Stored data entries
========================================
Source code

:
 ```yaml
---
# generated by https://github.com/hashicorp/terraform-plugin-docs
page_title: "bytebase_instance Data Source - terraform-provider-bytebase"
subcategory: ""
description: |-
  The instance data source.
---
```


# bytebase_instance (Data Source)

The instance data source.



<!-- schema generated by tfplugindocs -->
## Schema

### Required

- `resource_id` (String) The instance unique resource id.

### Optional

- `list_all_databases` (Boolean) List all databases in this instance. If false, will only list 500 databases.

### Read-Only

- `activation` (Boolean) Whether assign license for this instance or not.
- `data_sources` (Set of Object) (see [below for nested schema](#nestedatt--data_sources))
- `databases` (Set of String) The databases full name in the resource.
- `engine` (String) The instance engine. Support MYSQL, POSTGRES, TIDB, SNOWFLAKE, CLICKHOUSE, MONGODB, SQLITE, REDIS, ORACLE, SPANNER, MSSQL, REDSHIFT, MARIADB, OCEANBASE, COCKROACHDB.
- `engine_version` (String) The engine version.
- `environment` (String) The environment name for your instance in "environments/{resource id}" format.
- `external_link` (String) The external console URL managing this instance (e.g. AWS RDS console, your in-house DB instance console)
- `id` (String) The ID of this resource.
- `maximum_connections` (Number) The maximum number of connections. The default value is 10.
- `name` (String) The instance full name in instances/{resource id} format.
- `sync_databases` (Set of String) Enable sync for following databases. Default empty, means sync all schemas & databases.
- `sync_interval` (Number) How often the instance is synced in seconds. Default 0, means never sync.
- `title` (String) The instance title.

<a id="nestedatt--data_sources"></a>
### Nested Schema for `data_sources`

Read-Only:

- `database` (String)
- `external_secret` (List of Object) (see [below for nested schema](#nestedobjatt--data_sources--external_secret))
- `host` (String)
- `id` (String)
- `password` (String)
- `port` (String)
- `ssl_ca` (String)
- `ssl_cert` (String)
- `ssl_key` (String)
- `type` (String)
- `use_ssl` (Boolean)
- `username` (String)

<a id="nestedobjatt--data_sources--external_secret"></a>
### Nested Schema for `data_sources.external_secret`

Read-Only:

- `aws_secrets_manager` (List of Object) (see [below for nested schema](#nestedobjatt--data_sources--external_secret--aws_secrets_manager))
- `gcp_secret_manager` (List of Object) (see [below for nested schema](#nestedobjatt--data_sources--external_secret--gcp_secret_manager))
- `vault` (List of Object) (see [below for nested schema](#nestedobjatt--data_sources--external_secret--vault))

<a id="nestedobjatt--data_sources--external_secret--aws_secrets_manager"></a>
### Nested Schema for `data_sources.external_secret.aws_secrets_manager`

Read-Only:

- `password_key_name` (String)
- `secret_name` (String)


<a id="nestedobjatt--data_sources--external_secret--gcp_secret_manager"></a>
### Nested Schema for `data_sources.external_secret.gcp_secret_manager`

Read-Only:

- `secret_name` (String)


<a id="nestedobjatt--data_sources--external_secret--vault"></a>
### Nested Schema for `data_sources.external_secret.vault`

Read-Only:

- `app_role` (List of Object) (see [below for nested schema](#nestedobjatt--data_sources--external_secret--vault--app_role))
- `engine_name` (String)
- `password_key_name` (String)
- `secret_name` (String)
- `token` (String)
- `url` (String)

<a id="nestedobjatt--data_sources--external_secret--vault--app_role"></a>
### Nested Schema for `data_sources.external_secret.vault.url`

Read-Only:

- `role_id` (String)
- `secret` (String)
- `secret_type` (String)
========================================
What is needed
Filter the entries above down to the lines that hold the word "full", and copy those lines.

Answer to the exercise
- `databases` (Set of String) The databases full name in the resource.
- `name` (String) The instance full name in instances/{resource id} format.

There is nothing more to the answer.